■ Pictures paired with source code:
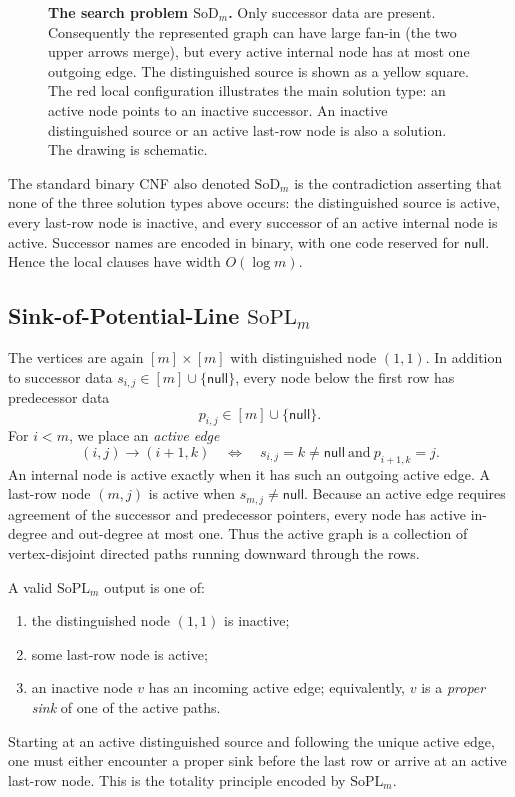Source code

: \documentclass[11pt]{article}
\theoremstyle{definition}
\newcommand{\SoPL}{\mathrm{SoPL}}
\newcommand{\SoD}{\mathrm{SoD}}
\begin{document}
\begin{figure}[htbp]
{%
}
\caption{\textbf{The search problem $\SoD_m$.}
Only successor data are present.  Consequently the represented graph can have large
fan-in (the two upper arrows merge), but every active internal node has at most one
outgoing edge.  The distinguished source is shown as a yellow square.  The red local
configuration illustrates the main solution type: an active node points to an
inactive successor.  An inactive distinguished source or an active last-row node is
also a solution.  The drawing is schematic.}
\label{fig:sod-definition}
\end{figure}

The standard binary CNF also denoted $\SoD_m$ is the contradiction asserting that
none of the three solution types above occurs: the distinguished source is active,
every last-row node is inactive, and every successor of an active internal node is
active.  Successor names are encoded in binary, with one code reserved for
$\mathsf{null}$.  Hence the local clauses have width $O(\log m)$.

\subsection{Sink-of-Potential-Line $\SoPL_m$}\label{subsec:sopl-definition}
The vertices are again $[m]\times[m]$ with distinguished node $(1,1)$.  In addition
to successor data $s_{i,j}\in[m]\cup\{\mathsf{null}\}$, every node below the first
row has predecessor data
\[
  p_{i,j}\in[m]\cup\{\mathsf{null}\}.
\]
For $i<m$, we place an \emph{active edge}
\[
  (i,j)\longrightarrow(i+1,k)
  \quad\Longleftrightarrow\quad
  s_{i,j}=k\ne\mathsf{null}
  \ \text{and}\ 
  p_{i+1,k}=j.
  \tag{SP}\label{eq:sopl-active-edge}
\]
An internal node is active exactly when it has such an outgoing active edge.  A
last-row node $(m,j)$ is active when $s_{m,j}\ne\mathsf{null}$.  Because an active
edge requires agreement of the successor and predecessor pointers, every node has
active in-degree and out-degree at most one.  Thus the active graph is a collection
of vertex-disjoint directed paths running downward through the rows.

A valid $\SoPL_m$ output is one of:
\begin{enumerate}[label=(\roman*),leftmargin=2.3em]
\item the distinguished node $(1,1)$ is inactive;
\item some last-row node is active;
\item an inactive node $v$ has an incoming active edge; equivalently, $v$ is a
\emph{proper sink} of one of the active paths.
\end{enumerate}
Starting at an active distinguished source and following the unique active edge, one
must either encounter a proper sink before the last row or arrive at an active
last-row node.  This is the totality principle encoded by $\SoPL_m$.
\end{document}
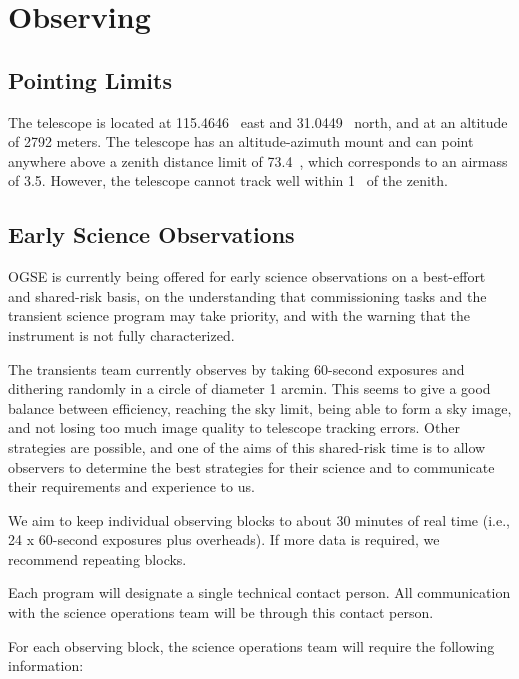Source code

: \chapter{Observing}

\section{Pointing Limits}

The telescope is located at 115.4646~{\deg} east and 31.0449~{\deg} north, and at an 
altitude of 2792 meters. The telescope has an altitude-azimuth mount and can point anywhere above a zenith distance limit of 73.4~{\deg}, which corresponds to an airmass of 3.5. However, the telescope cannot track well within 1~{\deg} of the zenith.

\section{Early Science Observations}

OGSE is currently being offered for early science observations on a best-effort and shared-risk basis, on the understanding that commissioning tasks and the transient science program may take priority, and with the warning that the instrument is not fully characterized. 

The transients team currently observes by taking 60-second exposures and dithering randomly in a circle of diameter 1 arcmin. This seems to give a good balance between efficiency, reaching the sky limit, being able to form a sky image, and not losing too much image quality to telescope tracking errors. Other strategies are possible, and one of the aims of this shared-risk time is to allow observers to determine the best strategies for their science and to communicate their requirements and experience to us.

We aim to keep individual observing blocks to about 30 minutes of real time (i.e., 24 x 60-second exposures plus overheads). If more data is required, we recommend repeating blocks.

Each program will designate a single technical contact person. All communication with the science operations team will be through this contact person.

For each observing block, the science operations team will require the following information:

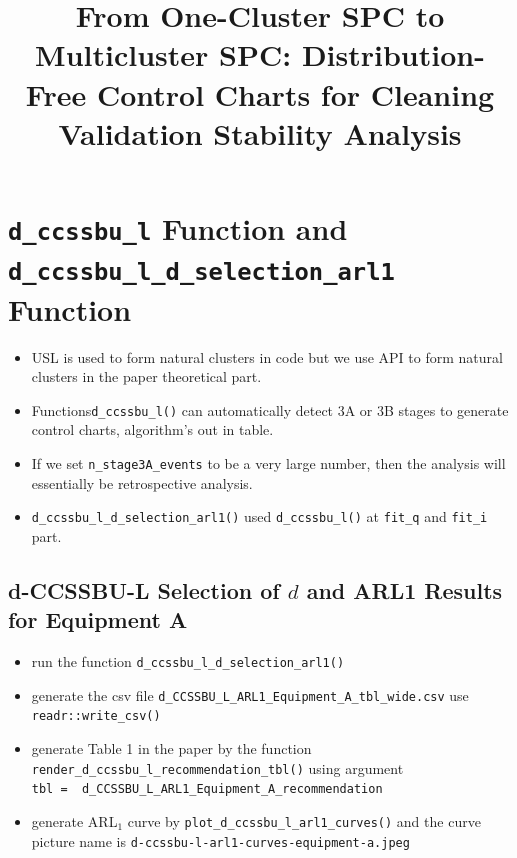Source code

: \documentclass[
  11pt,
  letterpaper,
  DIV=11,
  numbers=noendperiod]{scrartcl}
\title{From One-Cluster SPC to Multicluster SPC: Distribution-Free
Control Charts for Cleaning Validation Stability Analysis}
\author{}
\date{}
\providecommand{\tightlist}{%
  \setlength{\itemsep}{0pt}\setlength{\parskip}{0pt}}
\begin{document}
\maketitle



\section{\texorpdfstring{\texttt{d\_ccssbu\_l} Function and
\texttt{d\_ccssbu\_l\_d\_selection\_arl1}
Function}{d\_ccssbu\_l Function and d\_ccssbu\_l\_d\_selection\_arl1 Function}}\label{d_ccssbu_l-function-and-d_ccssbu_l_d_selection_arl1-function}

\begin{itemize}
\tightlist
\item
  USL is used to form natural clusters in code but we use API to form
  natural clusters in the paper theoretical part.
\item
  Functions\texttt{d\_ccssbu\_l()} can automatically detect 3A or 3B
  stages to generate control charts, algorithm's out in table.
\item
  If we set \texttt{n\_stage3A\_events} to be a very large number, then
  the analysis will essentially be retrospective analysis.
\item
  \texttt{d\_ccssbu\_l\_d\_selection\_arl1()} used
  \texttt{d\_ccssbu\_l()} at \texttt{fit\_q} and \texttt{fit\_i} part.
\end{itemize}

\subsection{\texorpdfstring{d-CCSSBU-L Selection of \(d\) and ARL1
Results for Equipment
A}{d-CCSSBU-L Selection of d and ARL1 Results for Equipment A}}\label{d-ccssbu-l-selection-of-d-and-arl1-results-for-equipment-a}

\begin{itemize}
\tightlist
\item
  run the function \texttt{d\_ccssbu\_l\_d\_selection\_arl1()}
\item
  generate the csv file
  \texttt{d\_CCSSBU\_L\_ARL1\_Equipment\_A\_tbl\_wide.csv} use
  \texttt{readr::write\_csv()}
\item
  generate Table 1 in the paper by the function
  \texttt{render\_d\_ccssbu\_l\_recommendation\_tbl()} using argument
  \texttt{tbl\ =\ \ d\_CCSSBU\_L\_ARL1\_Equipment\_A\_recommendation}
\item
  generate ARL\(_1\) curve by
  \texttt{plot\_d\_ccssbu\_l\_arl1\_curves()} and the curve picture name
  is \texttt{d-ccssbu-l-arl1-curves-equipment-a.jpeg}
\end{itemize}
\end{document}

■ PROBLEM DETAILS: Filter the data above down to lines with the word "paths", and copy them.

■ RESPONSE TO THIS EXERCISE:
of vertex-disjoint directed paths running downward through the rows.
\emph{proper sink} of one of the active paths.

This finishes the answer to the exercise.